Kami terguncang-guncang di dalam jeep sehingga aku tidak bisa menahan pipis
karena mobil terus berguncang. Sesampainya di Bukit Teletubbies, hal yang
pertama aku lakukan adalah mencari toilet.
Bukit
Teletubbies terdiri atas barisan bukit-bukit savana yang berwarna hijau dan
begitu indah. Awan-awan tipis berarak menutupi puncak bukit yang berbaris
panjang dengan langit yang mulai membiru. Pemandangan disini terlihat lebih
bagus dibandingkan dengan sebelumnya di kawah. Aku begitu menyukai pemandangan
disini dan langsung mengambil banyak foto dengan latar belakang rerumputan
hijau yang membuatku merasa seperti benar-benar berada di dalam film
Teletubbies. Cuaca di bukit inipun tidak sedingin di kawah karena waktu sudah
lebih siang dan matahari mulai bersinar. Hasilnya, foto-foto yang didapat di
Bukit Teletubbies lebih bagus dan cerah. Intinya, Bukit Teletubbies adalah
tempat kesukaanku dari semua tempat di kawasan Gunung Bromo ini.
Sayangnya,waktu
kami di bukit ini tidak selama ketika di kawah. Padahal selain aku, banyak
teman-temanku yang masih ingin berfoto-foto. Akhirnya kami menuju kawasan
terakhir yaitu Pasir Berbisik. Sama seperti kawah, Pasir Berbisik merupakan
sebuah padang pasir yang luas dengan latar belakang gunung. Tempat ini
mendapatkan namanya setelah menjadi latar film terkenal berjudul sama. Tempat ini
juga menarik karena latar gunungnya yang bergaris-garis sehingga unik.
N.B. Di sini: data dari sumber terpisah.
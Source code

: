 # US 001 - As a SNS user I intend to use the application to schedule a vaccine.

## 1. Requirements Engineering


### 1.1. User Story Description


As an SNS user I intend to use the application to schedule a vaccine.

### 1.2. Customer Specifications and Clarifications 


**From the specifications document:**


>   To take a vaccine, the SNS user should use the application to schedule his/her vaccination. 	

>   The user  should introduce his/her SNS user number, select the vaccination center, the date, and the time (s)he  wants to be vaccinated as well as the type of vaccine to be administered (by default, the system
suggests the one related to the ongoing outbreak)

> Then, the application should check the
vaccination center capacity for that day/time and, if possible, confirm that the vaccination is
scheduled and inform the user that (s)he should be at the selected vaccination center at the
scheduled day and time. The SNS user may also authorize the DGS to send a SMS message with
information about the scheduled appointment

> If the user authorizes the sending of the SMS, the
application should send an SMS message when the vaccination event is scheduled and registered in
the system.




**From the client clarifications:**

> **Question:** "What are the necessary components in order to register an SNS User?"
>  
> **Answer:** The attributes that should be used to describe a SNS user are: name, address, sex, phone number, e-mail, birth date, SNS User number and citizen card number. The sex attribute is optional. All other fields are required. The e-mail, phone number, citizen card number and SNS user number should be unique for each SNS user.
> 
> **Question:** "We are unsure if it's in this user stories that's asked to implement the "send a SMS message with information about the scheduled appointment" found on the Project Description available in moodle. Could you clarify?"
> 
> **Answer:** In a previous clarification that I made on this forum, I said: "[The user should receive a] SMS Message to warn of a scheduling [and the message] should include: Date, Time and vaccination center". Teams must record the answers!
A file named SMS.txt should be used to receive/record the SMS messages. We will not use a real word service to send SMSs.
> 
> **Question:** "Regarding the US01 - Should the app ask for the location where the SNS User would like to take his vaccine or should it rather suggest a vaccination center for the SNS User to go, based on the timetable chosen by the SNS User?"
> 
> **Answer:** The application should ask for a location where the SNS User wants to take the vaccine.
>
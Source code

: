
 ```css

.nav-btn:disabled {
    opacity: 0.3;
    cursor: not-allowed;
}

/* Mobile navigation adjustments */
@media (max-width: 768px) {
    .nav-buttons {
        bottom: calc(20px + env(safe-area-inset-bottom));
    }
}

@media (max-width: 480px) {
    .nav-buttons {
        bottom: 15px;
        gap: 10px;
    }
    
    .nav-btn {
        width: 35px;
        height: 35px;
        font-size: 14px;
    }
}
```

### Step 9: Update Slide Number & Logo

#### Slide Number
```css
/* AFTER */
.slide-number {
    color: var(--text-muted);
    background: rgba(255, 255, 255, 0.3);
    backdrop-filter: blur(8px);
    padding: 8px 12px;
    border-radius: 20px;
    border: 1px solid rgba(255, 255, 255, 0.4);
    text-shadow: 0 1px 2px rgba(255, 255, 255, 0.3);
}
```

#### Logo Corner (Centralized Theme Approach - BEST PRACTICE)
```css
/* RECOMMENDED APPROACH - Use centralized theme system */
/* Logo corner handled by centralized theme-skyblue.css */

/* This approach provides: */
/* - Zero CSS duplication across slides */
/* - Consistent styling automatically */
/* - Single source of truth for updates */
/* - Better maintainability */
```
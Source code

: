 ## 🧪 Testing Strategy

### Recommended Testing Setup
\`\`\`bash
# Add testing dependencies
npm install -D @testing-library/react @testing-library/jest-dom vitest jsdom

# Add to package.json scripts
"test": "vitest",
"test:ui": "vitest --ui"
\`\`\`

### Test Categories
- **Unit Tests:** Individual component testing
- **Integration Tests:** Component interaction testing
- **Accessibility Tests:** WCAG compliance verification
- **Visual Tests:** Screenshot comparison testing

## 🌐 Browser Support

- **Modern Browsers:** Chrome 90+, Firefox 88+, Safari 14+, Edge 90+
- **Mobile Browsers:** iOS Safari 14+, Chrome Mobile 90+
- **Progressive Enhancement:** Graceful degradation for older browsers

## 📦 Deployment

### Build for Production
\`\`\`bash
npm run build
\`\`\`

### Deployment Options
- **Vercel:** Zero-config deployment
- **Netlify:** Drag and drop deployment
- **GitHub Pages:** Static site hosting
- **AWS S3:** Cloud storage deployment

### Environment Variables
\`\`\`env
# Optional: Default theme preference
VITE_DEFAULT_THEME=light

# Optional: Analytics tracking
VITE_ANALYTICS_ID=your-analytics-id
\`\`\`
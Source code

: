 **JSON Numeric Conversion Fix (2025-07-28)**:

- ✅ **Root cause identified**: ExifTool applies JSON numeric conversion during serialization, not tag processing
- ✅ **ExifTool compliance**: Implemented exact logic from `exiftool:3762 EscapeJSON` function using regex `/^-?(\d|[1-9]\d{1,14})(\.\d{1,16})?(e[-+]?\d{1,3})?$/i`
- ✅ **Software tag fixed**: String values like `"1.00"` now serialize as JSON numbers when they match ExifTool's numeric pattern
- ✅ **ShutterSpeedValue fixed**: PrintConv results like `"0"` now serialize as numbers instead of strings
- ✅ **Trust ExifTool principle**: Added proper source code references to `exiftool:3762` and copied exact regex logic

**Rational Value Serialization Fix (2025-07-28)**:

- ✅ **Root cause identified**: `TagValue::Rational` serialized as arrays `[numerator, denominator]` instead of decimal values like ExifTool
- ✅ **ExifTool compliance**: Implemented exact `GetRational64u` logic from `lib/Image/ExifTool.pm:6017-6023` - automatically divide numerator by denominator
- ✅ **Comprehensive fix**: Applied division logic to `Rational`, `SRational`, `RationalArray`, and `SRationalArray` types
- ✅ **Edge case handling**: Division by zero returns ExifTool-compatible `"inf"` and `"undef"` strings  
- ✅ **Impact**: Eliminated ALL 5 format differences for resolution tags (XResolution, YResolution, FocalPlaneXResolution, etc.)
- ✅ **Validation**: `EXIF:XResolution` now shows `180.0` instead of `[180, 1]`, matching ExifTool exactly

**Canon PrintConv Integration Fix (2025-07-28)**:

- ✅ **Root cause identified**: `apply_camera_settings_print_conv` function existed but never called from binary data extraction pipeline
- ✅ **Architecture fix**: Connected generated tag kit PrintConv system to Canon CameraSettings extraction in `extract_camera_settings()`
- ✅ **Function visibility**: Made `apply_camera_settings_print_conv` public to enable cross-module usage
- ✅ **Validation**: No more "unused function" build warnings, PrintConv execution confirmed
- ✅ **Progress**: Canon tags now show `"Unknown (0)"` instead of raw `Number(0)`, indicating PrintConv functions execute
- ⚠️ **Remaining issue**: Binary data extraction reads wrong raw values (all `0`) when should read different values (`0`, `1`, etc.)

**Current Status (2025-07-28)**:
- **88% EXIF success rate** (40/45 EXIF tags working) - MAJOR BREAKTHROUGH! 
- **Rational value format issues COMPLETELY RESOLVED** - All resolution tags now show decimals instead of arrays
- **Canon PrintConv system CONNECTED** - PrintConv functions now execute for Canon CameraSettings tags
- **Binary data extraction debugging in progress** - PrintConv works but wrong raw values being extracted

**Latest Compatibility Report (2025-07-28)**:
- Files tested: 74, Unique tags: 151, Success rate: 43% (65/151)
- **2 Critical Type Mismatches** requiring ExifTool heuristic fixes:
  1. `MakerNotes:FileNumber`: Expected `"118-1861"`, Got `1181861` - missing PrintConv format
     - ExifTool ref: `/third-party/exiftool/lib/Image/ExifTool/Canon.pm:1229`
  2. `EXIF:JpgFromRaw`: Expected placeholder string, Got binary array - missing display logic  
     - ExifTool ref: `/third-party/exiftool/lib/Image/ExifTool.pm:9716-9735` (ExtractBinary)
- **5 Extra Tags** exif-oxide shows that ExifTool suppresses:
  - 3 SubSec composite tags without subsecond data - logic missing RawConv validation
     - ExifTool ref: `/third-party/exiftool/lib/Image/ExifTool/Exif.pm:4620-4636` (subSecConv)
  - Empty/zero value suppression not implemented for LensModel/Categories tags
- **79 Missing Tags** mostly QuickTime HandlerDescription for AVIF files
Lagi-lagi,
kami disambut cuaca berangin dan hanya bisa berfoto-foto sebentar saja disini,
karena waktu sudah menunjukkan pukul 10 pagi dan kami harus kembali ke bawah
gunung tempat memarkir Elf.
Sudah semua
tempat kami kunjungi, akhirnya kami harus kembali pulang. Sepanjang perjalanan
turun, aku begitu lelah sehingga hanya tertidur saja di jeep sebelum akhirnya
sampai di tempat parker Elf. Akupun turun dan sempat diberi sate oleh temanku
yang menurutku enak, tapi aku lupa sate apa namanya.
Akupun kembali
bergabung dengan teman-teman kelas XI IPS 3 dan bersiap turun dari Gunung Bromo.
Ketika aku pulang dan sedang melihat foto-foto di handphone, semuanya sangat
bagus dan aku bersyukur mendapat kesempatan mengunjungi gunung ini. Secara keseluruhan,
aku sangat menikmati pengalaman pertamaku pergi ke gunung ini. Walaupun kami tidak melihat sunrise, kehujanan dan kedinginan, tetapi kehadiran teman-teman membuatku melupakan semua itu dan membuat perasaanku menjadi berkali-kali lipat lebih bahagia.